**Task material:**
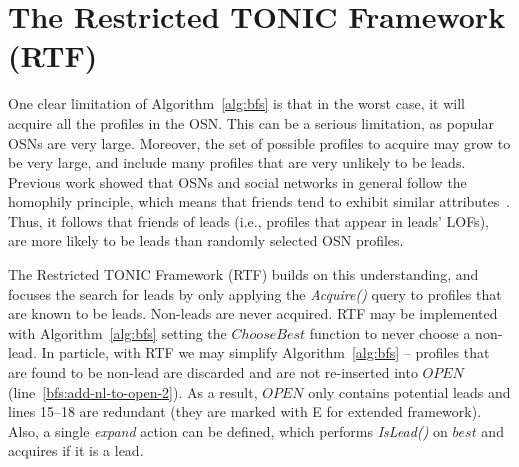 \documentclass[journal]{IEEEtran}
\newcommand{\islead}[1]{{\em IsLead(#1)}}
\newcommand{\acquire}[1]{{\em Acquire(#1)}}
\begin{document}


\section{The Restricted TONIC Framework (RTF)}
\label{sec:rtf}

One clear limitation of Algorithm~\ref{alg:bfs} is that in the worst case, it will acquire all the profiles in the OSN. This can be a serious limitation, as popular OSNs are very large. Moreover, the set of possible profiles to acquire may grow to be very large, and include many profiles that are very unlikely to be leads. Previous work showed that OSNs and social networks in general follow the homophily principle, which means that friends tend to exhibit similar attributes~\cite{mcpherson2001birds,altshuler2012security,fire2012predictingStudent}. Thus, it follows that friends of leads (i.e., profiles that appear in leads' LOFs), are more likely to be leads than randomly selected OSN profiles. 

The Restricted TONIC Framework (RTF) builds on this understanding, and focuses the search for leads by only applying the \acquire{} query to profiles that are known to be leads. Non-leads are never acquired. 
RTF may be implemented with Algorithm~\ref{alg:bfs} setting the $ChooseBest$ function to never choose a non-lead. In particle, with RTF we may simplify Algorithm~\ref{alg:bfs} --  profiles that are found to be non-lead are discarded and are not re-inserted into $OPEN$ (line~\ref{bfs:add-nl-to-open-2}). As a result, $OPEN$ only contains potential leads and lines 15--18 are redundant (they are marked with E for extended framework). 
Also, a single {\em expand} action can be defined, which performs \islead{} on $best$ and acquires if it is a lead. %
\end{document}
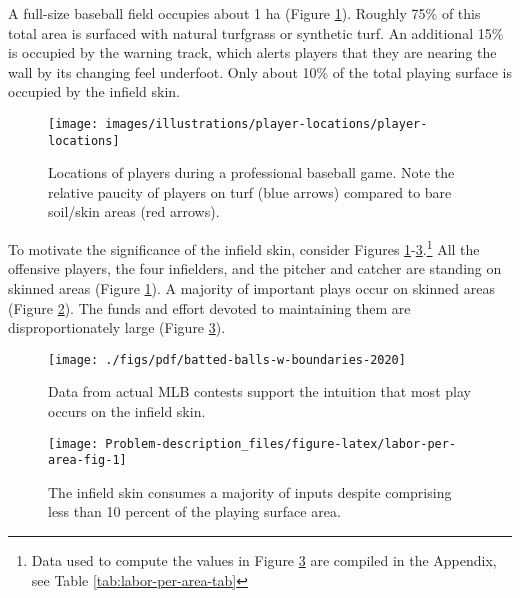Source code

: \documentclass[
  letterpaper,
  openany]{book}
\begin{document}
A full-size baseball field occupies about 1 ha (Figure \ref{fig:player-locations}). Roughly 75\% of this total area is surfaced with natural turfgrass or synthetic turf.
An additional 15\% is occupied by the warning track, which alerts players that they are nearing the wall by its changing feel underfoot.
Only about 10\% of the total playing surface is occupied by the infield skin.

\begin{figure}[ptbh]

{\centering \texttt{[image: images/illustrations/player-locations/player-locations]} 

}

\caption[Locations of players during a professional baseball game]{Locations of players during a professional baseball game. Note the relative paucity of players on turf (blue arrows) compared to bare soil/skin areas (red arrows).}\label{fig:player-locations}
\end{figure}

To motivate the significance of the infield skin, consider Figures \ref{fig:player-locations}-\ref{fig:labor-per-area-fig}.\footnote{Data used to compute the values in Figure \ref{fig:labor-per-area-fig} are compiled in the Appendix, see Table \ref{tab:labor-per-area-tab}}
All the offensive players, the four infielders, and the pitcher and catcher are standing on skinned areas (Figure \ref{fig:player-locations}).
A majority of important plays occur on skinned areas (Figure \ref{fig:batted-ball-density}). The funds and effort devoted to maintaining them are disproportionately large (Figure \ref{fig:labor-per-area-fig}).

\begin{figure}[pthb]

{\centering \texttt{[image: ./figs/pdf/batted-balls-w-boundaries-2020]} 

}

\caption[Concentration of play on the infield skin]{Data from actual MLB contests support the intuition that most play occurs on the infield skin.}\label{fig:batted-ball-density}
\end{figure}

\begin{figure}[pthb]

{\centering \texttt{[image: Problem-description\_files/figure-latex/labor-per-area-fig-1]} 

}

\caption[Labor inputs for a professionally-managed infield skin]{The infield skin consumes a majority of inputs despite comprising less than 10 percent of the playing surface area.}\label{fig:labor-per-area-fig}
\end{figure}
\end{document}
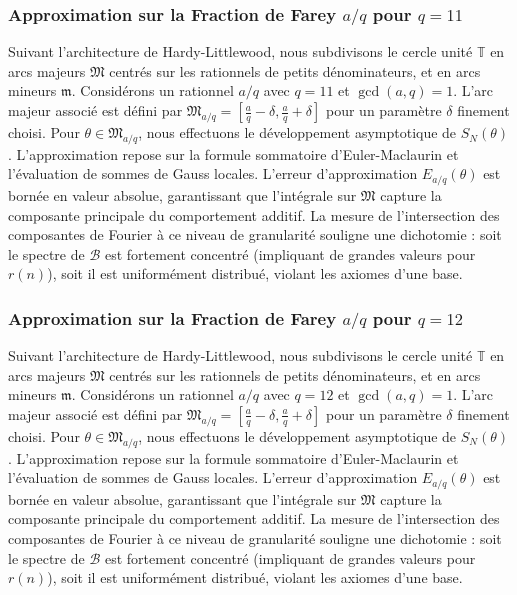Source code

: \documentclass[11pt,a4paper]{article}
\begin{document}
\subsubsection{Approximation sur la Fraction de Farey $a/q$ pour $q=11$}
Suivant l'architecture de Hardy-Littlewood, nous subdivisons le cercle unité $\mathbb{T}$ en arcs majeurs $\mathfrak{M}$ centrés sur les rationnels de petits dénominateurs, et en arcs mineurs $\mathfrak{m}$.
Considérons un rationnel $a/q$ avec $q = 11$ et $\gcd(a,q)=1$. L'arc majeur associé est défini par $\mathfrak{M}_{a/q} = [\frac{a}{q} - \delta, \frac{a}{q} + \delta]$ pour un paramètre $\delta$ finement choisi.
Pour $\theta \in \mathfrak{M}_{a/q}$, nous effectuons le développement asymptotique de $S_N(\theta)$.
L'approximation repose sur la formule sommatoire d'Euler-Maclaurin et l'évaluation de sommes de Gauss locales.
L'erreur d'approximation $E_{a/q}(\theta)$ est bornée en valeur absolue, garantissant que l'intégrale sur $\mathfrak{M}$ capture la composante principale du comportement additif.
La mesure de l'intersection des composantes de Fourier à ce niveau de granularité souligne une dichotomie : soit le spectre de $\mathcal{B}$ est fortement concentré (impliquant de grandes valeurs pour $r(n)$), soit il est uniformément distribué, violant les axiomes d'une base.
\subsubsection{Approximation sur la Fraction de Farey $a/q$ pour $q=12$}
Suivant l'architecture de Hardy-Littlewood, nous subdivisons le cercle unité $\mathbb{T}$ en arcs majeurs $\mathfrak{M}$ centrés sur les rationnels de petits dénominateurs, et en arcs mineurs $\mathfrak{m}$.
Considérons un rationnel $a/q$ avec $q = 12$ et $\gcd(a,q)=1$. L'arc majeur associé est défini par $\mathfrak{M}_{a/q} = [\frac{a}{q} - \delta, \frac{a}{q} + \delta]$ pour un paramètre $\delta$ finement choisi.
Pour $\theta \in \mathfrak{M}_{a/q}$, nous effectuons le développement asymptotique de $S_N(\theta)$.
L'approximation repose sur la formule sommatoire d'Euler-Maclaurin et l'évaluation de sommes de Gauss locales.
L'erreur d'approximation $E_{a/q}(\theta)$ est bornée en valeur absolue, garantissant que l'intégrale sur $\mathfrak{M}$ capture la composante principale du comportement additif.
La mesure de l'intersection des composantes de Fourier à ce niveau de granularité souligne une dichotomie : soit le spectre de $\mathcal{B}$ est fortement concentré (impliquant de grandes valeurs pour $r(n)$), soit il est uniformément distribué, violant les axiomes d'une base.
\end{document}
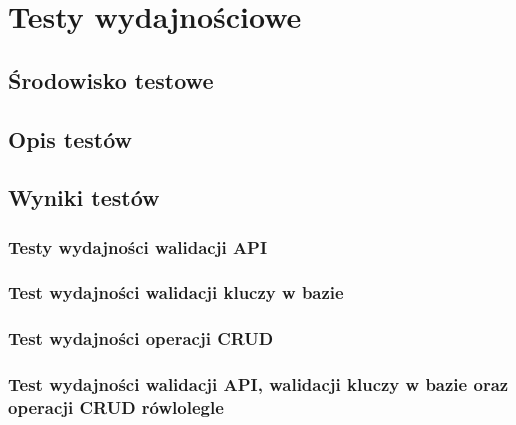 \chapter{Testy wydajnościowe}
\section{Środowisko testowe}
\section{Opis testów}
\section{Wyniki testów}

\subsection{Testy wydajności walidacji API}


\subsection{Test wydajności walidacji kluczy w bazie}

\subsection{Test wydajności operacji CRUD}

\subsection{Test wydajności walidacji API, walidacji kluczy w bazie oraz operacji CRUD rówlolegle }


% 

% 
% 

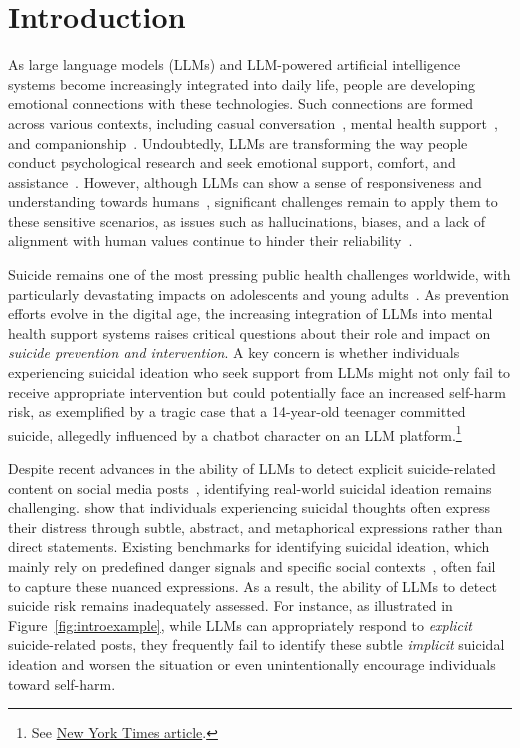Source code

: \section{Introduction}
As large language models (LLMs) and LLM-powered artificial intelligence systems become increasingly integrated into daily life, people are developing emotional connections with these technologies. Such connections are formed across various contexts, including casual conversation~\cite{conversation, conversation2}, mental health support~\cite{mentalhealth}, and companionship~\cite{mentalhealth2}. Undoubtedly, LLMs are transforming the way people conduct psychological research and seek emotional support, comfort, and assistance~\cite{lai2023psy,stade2023artificial}. However, although LLMs can show a sense of responsiveness and understanding towards humans~\cite{li2023large,s24155045}, significant challenges remain to apply them to these sensitive scenarios, as issues such as hallucinations, biases, and a lack of alignment with human values continue to hinder their reliability~\cite{chung2023challenges}.

Suicide remains one of the most pressing public health challenges worldwide, with particularly devastating impacts on adolescents and young adults~\cite{MartinezAles2020}. As prevention efforts evolve in the digital age, the increasing integration of LLMs into mental health support systems raises critical questions about their role and impact on \textit{suicide prevention and intervention}. A key concern is whether individuals experiencing suicidal ideation who seek support from LLMs might not only fail to receive appropriate intervention but could potentially face an increased self-harm risk, as exemplified by a tragic case that a 14-year-old teenager committed suicide, allegedly influenced by a chatbot character on an LLM platform.\footnote{ See \href{https://www.nytimes.com/2024/10/23/technology/characterai-lawsuit-teen-suicide.html}{New York Times article}.}



Despite recent advances in the ability of LLMs to detect explicit suicide-related content on social media posts~\cite{nguyen2024leveraging,Levkovich2024}, identifying real-world suicidal ideation remains challenging. \citet{suicide1} show that individuals experiencing suicidal thoughts often express their distress through subtle, abstract, and metaphorical expressions rather than direct statements. Existing benchmarks for identifying suicidal ideation, which mainly rely on predefined danger signals and specific social contexts~\cite{ATMAKURU2025102673}, often fail to capture these nuanced expressions. As a result, the ability of LLMs to detect suicide risk remains inadequately assessed. For instance, as illustrated in Figure~\ref{fig:introexample}, while LLMs can appropriately respond to \textit{explicit} suicide-related posts, they frequently fail to identify these subtle \textit{implicit} suicidal ideation and worsen the situation or even unintentionally encourage individuals toward self-harm.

**What needs to be done:** Lines containing the word "delta" are to be located in the entries and copied.

**Response to the task:**
Considérons un rationnel $a/q$ avec $q = 11$ et $\gcd(a,q)=1$. L'arc majeur associé est défini par $\mathfrak{M}_{a/q} = [\frac{a}{q} - \delta, \frac{a}{q} + \delta]$ pour un paramètre $\delta$ finement choisi.
Considérons un rationnel $a/q$ avec $q = 12$ et $\gcd(a,q)=1$. L'arc majeur associé est défini par $\mathfrak{M}_{a/q} = [\frac{a}{q} - \delta, \frac{a}{q} + \delta]$ pour un paramètre $\delta$ finement choisi.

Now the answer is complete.